NZN 9/09/2016 Sophie Boot

British American Tobacco is still considering a legal challenge to standardised cigarette packaging after legislation restricting the use of branding on cigarette packets was passed last night.

The Smoke-free Environments (Tobacco Standardised Packaging) Amendment Bill passed its third reading in Parliament on Thursday by 108 to 13, with opposition from New Zealand First and the Act Party.

It allows a plain packaging regime for tobacco products, meaning the government can ban any branding on a cigarette packet, as well as prescribe the colour, shape and size of the box - the legislation gives "a consistent drab brown colour with a matt finish" on all sides as an example.

Australia introduced plain packaging in December 2012, and the first bill to the same effect was introduced in New Zealand in 2013, though this was stalled due to concerns over legal challenges in Australia.

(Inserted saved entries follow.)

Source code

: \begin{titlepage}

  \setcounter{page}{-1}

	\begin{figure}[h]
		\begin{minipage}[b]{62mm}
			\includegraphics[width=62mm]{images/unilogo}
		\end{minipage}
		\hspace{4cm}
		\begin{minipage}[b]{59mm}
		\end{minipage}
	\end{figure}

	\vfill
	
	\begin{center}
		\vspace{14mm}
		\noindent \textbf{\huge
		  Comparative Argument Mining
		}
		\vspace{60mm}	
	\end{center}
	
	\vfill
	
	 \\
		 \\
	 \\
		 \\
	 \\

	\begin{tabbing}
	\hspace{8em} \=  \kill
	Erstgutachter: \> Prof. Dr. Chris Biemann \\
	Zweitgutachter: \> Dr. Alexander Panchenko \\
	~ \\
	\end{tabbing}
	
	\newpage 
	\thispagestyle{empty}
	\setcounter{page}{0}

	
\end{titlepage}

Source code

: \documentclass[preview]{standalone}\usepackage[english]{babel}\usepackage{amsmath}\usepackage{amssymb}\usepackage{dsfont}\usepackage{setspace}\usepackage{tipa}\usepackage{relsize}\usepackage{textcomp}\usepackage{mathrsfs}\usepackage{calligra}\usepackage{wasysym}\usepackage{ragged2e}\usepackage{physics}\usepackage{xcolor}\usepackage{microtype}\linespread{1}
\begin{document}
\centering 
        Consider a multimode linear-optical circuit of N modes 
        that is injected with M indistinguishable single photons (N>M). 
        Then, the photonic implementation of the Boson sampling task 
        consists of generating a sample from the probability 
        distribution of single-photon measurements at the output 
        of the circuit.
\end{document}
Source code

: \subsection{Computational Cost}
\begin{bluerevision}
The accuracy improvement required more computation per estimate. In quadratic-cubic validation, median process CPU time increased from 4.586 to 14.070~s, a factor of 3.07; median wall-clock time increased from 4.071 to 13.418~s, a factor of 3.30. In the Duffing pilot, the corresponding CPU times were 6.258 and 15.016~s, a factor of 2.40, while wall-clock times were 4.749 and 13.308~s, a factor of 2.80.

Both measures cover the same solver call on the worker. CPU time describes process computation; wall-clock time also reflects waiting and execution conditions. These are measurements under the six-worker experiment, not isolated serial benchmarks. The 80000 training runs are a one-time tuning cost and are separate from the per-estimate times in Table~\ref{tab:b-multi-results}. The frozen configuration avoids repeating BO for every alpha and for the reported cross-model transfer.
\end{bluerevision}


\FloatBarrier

Saul Derber, head of legal and external affairs at British American Tobacco, said today that the company "continues to reserve its position" on whether it will initiate a legal challenge to the legislation, but will comply with the plain packaging requirements.

In May, when the government announced the consultation on draft regulations under the bill, the company said it would await details of the regulations to be released before exploring any legal options available to defend its intellectual property.

"Not only is the Australian tobacco plain packaging experiment failing to meet its objectives, the policy is having serious unintended consequences," Derber said in a statement.

"The tobacco black market has grown by over 20 per cent in Australia since the introduction of plain packs, costing the Australian government about $NZ1.5 billion in lost revenue in 2015.

"Given that New Zealand, unlike Australia, has an unlicensed personal tobacco growing allowance and lower penalties for trade in black market tobacco, we expect the black market here to grow as well."

Derber also said that plain packaging was "an attack on companies' intellectual property rights" and similar restrictions could be made on fast food or alcohol packaging.